Ask HN: Do you feel nostalgia for the office life? - Austin_Conlon
======
thorin
Yes because my favourite part of work is collaborating, coaching or just
working together to solve a problem and while you can do it online it's just
more painful and less fun than it needs to be, especially while looking after
2 small children in the background.

------
tuyguntn
yes, definitely. I had a depression last year and I was slowly recovering from
it, after everything became remote, less conversation with people, more
pushing myself to work harder, because no one sees you are working and for
people with imposter syndrome, layoff news and other mental issues you start
worrying about your job and push to work more. which again leads to anxiety

------
Nextgrid
Yes.

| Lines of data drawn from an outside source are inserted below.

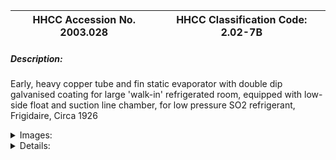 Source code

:| **HHCC Accession No. 2003.028** |**HHCC Classification Code:  2.02-7B**|
| ----------- | ----------- |
##### Description:
Early, heavy copper tube and fin static evaporator with double dip galvanised coating for large 'walk-in' refrigerated room, equipped with low-side float and suction line chamber, for low pressure SO2 refrigerant, Frigidaire, Circa 1926


<details>
	<summary>Images:</summary>
<div class="gallery gallery-wrapper--full" contenteditable="false" data-is-empty="false" data-translation="Add images" data-columns="6">
<figure class="gallery__item"><a href="#DOMAIN_NAME#gallery/2.02-7b.jpg" data-size="768x512"><img src="#DOMAIN_NAME#gallery/2.02-7b-thumbnail.jpg" alt=""></a></figure>
</div>
</details>


<details>
	<summary>Details:</summary>

##### Group:
2.02 Refrigerating and Air Conditioning Evaporators - Commercial

##### Make:
Frigidaire

##### Manufacturer:
Frigidaire

##### Model:
Likely model 560 or 570, See Frigidaire Manual ,SER.-405

##### Serial No.:


##### Size:
11x 67x 6'h

##### Weight:
90 lbs

##### Circa:
1926, the Frigidaire Manual SER 405, P27, chapter1-A, indicates this product was discontinued in 1928

##### Rating:
Exhibit, education and research quality, exemplifying early 20th century evaporator design

##### Patent Date/Number:


##### Provenance:
From York County (York Region) Ontario, once a rich agricultural hinterlands, attracting early settlement in the last years of the 18th century. Located on the north slopes of the Oak Ridges Moraine, within 20 miles of Toronto, the County would also attract early ex-urban development, to be come a wealthy market place for the emerging household and consumer technologies of the early and mid 20th century. 

This artifact was discovered in the 1950's in the used stock of T. H. Oliver, Refrigeration and Electric Sales and Service, Aurora, Ontario, an early worker in the field of agricultural, industrial and consumer technology.

##### Type and Design:
Static fin coiling produced on a scale not now seen was a feature of the day. Equipped with low side float refrigerant control, a temperamental flow control technology, yet one well developed for the needs of the period., using the same float designs as appeared on Frigidaires ice maker evaporators , see artifact #025, for example

##### Construction:


##### Material:


##### Special Features:
Matching set of two coils typically used in tandem

##### Accessories:


##### Capacities:


##### Performance Characteristics:


##### Operation:


##### Control and Regulation:


##### Targeted Market Segment:


##### Consumer Acceptance:


##### Merchandising:


##### Market Price:


##### Technological Significance:
Refrigerated storage rooms for perishable foods were designed predominantly for high pressure refrigerant, commonly ammonia, in the early years of the 20th century. With the successful entry of lower pressure refrigerants, notably SO2, into the market place, the market was significantly expanded, opening it up to smaller commercial installations, which did not require operating engineers. Food stores, dairies and refrigerated warehouses would welcome the trend. So to the public who would see on the market a whole new range of foods for their health and enjoyment.

##### Industrial Significance:


##### Socio-economic Significance:


##### Socio-cultural Significance:


##### Donor:
G. Leslie Oliver, The T. H. Oliver HVACR Collection

##### HHCC Storage Location:


##### Tracking:


##### Bibliographic References:
Frigidaire manual SER,-405

##### Notes:


##### Related Reports:

</details>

Regardless of how good your remote working tools are, it's still no match
for a face to face conversation.

------
BlameKaneda
A bit. I miss:

\- Not having to remote connect via Citrix

\- The fully-stocked pantry fridge full of drinks

\- Seeing people from other teams (if I worked with them I might feel
differently about this)

\- An array of lunch places all around me

I don't miss:

\- Having 2 monitors instead of 3

\- Wearing business-y clothes 5 days a week

\- Being unable to take a quick shower/break on the couch/etc whenever I need
to

\- Taking calls/meetings/etc in private

\- Commuting

------
mortivore
No, really enjoying the WFH. So much more productive, and communication is
better. Plus, less stress than trying to work in a loud office environment.

------
billconan
not at all. I enjoy coding in my bed.